I bought this two-piece wonder back in 1996 - as it happens, for a trip to Indonesia. And, as the years went by, I've dusted it off from time to time for the odd vacation. But the wetsuit really came into its own when we moved aboard Papillon. As the more perceptive among you will have deduced from my subtle clues, we spend a lot of time in the water. We'll jump into any body of water that is clean enough and crocodile-free.
However, I have temperature issues. My Goldilocks Temperature Zone is ridiculously narrow; I'm always either boiling to death or turning into an ice cube. In the water, it's the latter. So my handy-dandy wetsuit has gotten a serious workout over the past six years. If the water is less than 30 C, I'm wearing one piece or the other, and probably both.
I've tried not to be too proud that I can still fit into a piece of skin-tight clothing I bought when I was 21. I'm more relieved than smug that I can still cram into this piece of equipment. Do you know how hard it is to replace a wetsuit in the middle of the Pacific? Harder than finding peanut butter or cheddar cheese. So I've treated my suit nicely, hoping against hope it would last.
Time takes its toll on all of us, and my wetsuit has had its share of knocks. A bit of bother crossing a reef break in Tonga totalled one knee. The top piece is more pearly grey than black. Little holes have appeared here and there. And, little by little, the seat has fallen apart. I've patched and mended and babied and fixed it as best I can. I slither into that thing as carefully as a person can when engaging into an activity that amounts to stuffing one's self into a sausage casing. And I thought I was winning the war.
Indy and I were snorkelling one bright and sunny day in Komodo.
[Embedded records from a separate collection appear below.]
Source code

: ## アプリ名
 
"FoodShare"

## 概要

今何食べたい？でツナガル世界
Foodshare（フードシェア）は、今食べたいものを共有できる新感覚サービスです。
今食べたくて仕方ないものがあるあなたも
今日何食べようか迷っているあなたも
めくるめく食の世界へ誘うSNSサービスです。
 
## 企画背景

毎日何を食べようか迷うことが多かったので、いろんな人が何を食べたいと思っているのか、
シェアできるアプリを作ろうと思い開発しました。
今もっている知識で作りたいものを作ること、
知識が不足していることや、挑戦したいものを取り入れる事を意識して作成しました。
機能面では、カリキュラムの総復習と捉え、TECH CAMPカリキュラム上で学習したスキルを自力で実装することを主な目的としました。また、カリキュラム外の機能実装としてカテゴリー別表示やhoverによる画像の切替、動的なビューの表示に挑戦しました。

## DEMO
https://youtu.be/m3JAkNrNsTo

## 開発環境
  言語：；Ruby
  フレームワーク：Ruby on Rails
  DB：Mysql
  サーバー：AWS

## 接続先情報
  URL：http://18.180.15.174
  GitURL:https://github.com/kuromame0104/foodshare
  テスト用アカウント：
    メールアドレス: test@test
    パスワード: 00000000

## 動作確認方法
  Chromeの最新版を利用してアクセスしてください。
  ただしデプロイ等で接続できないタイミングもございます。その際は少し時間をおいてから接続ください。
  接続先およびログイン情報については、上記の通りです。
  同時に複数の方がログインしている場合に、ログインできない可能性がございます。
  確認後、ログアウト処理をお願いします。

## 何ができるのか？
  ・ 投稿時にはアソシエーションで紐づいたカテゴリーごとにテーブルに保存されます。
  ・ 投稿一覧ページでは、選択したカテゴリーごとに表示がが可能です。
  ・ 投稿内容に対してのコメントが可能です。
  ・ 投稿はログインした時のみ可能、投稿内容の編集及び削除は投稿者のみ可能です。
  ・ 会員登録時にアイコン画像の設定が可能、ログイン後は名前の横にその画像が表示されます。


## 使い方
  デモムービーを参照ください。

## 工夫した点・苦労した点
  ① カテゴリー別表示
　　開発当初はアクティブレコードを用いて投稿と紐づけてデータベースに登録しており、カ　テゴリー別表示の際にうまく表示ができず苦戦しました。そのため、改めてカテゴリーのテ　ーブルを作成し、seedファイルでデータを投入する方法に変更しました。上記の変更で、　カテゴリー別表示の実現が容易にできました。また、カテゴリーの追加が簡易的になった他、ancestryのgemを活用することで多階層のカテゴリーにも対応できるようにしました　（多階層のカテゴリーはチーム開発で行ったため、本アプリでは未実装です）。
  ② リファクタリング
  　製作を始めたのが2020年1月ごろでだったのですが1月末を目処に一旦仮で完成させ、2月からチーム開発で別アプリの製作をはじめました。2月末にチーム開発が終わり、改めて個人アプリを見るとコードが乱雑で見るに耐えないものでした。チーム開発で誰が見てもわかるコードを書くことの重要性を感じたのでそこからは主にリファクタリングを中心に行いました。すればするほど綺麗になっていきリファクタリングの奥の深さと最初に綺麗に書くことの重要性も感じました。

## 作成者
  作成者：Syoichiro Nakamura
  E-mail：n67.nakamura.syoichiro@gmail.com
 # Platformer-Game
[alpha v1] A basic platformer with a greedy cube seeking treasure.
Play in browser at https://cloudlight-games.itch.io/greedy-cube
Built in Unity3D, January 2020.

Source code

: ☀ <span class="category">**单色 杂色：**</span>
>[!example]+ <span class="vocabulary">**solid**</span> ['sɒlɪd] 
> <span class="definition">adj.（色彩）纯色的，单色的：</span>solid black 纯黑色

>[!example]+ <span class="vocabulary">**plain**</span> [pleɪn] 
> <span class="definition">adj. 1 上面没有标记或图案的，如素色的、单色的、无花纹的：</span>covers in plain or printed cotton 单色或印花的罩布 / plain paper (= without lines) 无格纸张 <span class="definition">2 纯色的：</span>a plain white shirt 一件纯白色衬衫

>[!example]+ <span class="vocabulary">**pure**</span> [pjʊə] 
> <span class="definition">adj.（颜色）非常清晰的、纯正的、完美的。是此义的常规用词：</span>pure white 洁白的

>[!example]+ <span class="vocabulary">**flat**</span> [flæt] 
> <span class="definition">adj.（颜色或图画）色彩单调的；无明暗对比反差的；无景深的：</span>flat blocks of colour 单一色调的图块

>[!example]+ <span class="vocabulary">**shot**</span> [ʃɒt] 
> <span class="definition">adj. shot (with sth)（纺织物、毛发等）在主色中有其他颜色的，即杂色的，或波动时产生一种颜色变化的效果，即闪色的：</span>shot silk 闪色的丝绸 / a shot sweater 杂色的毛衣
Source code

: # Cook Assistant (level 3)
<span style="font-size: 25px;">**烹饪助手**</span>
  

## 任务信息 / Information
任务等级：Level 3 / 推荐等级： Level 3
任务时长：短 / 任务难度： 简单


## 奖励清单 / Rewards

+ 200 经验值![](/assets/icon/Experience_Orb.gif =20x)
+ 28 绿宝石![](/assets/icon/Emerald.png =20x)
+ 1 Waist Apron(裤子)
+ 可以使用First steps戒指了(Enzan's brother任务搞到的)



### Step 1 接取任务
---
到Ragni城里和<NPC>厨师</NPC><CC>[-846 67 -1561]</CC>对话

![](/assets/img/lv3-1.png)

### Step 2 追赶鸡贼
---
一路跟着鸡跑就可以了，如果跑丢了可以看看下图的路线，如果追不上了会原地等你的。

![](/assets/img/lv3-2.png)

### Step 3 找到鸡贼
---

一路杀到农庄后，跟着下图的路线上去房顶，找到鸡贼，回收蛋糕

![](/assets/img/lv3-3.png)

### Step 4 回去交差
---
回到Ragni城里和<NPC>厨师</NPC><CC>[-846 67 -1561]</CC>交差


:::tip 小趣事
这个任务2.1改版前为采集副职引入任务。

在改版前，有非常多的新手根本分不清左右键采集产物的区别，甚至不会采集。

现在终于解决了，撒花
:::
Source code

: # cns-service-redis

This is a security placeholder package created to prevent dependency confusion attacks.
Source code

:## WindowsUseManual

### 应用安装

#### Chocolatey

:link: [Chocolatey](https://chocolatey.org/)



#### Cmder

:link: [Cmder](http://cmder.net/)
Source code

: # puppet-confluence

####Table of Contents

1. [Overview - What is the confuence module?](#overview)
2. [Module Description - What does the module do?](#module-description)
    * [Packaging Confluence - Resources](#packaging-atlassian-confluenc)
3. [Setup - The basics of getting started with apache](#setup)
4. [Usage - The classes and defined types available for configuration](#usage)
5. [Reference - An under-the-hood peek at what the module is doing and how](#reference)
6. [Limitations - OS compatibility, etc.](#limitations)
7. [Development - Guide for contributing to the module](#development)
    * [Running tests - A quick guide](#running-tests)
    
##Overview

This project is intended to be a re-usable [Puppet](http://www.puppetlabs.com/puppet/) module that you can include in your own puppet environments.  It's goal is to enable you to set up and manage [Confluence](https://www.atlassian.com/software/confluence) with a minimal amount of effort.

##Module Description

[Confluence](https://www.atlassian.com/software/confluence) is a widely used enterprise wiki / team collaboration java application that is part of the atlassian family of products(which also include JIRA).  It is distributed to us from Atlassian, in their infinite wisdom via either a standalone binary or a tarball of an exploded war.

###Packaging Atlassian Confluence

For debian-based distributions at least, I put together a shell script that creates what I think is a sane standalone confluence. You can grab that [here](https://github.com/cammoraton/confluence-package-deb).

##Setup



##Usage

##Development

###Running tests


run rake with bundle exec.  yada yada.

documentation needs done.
I was watching the unicorn fish and wondering if there were any turtles nearby when I felt small fingers dance across my backside. I yelped and rounded on my snorkel-buddy.
"Mom," she said happily, "did you know you have a big rip in your wetsuit?"
I'd noticed a small hole when we left the boat, but it was hardly what I'd call a "big rip". I was about to deliver a snappy retort, when I realized things were feeling a little breezy out back. Sure enough, the tiny hole was now two inches long.
As we swam, Indy gave me regular reports on how big the rip was. "It's longer than my hand now." "It just grew again." "Mom, your whole butt is going to fall out!"
"Yes, thank you. I know." (Writing that here, it looks relatively polite. I'm pretty sure it didn't come out that way at the time.)
Erik hauled out the sewing machine and gave me one last patch. And I hope it is sturdy enough to last the next few weeks. At least, may it spare my dignity until I can find a newer version of exactly the same wetsuit again.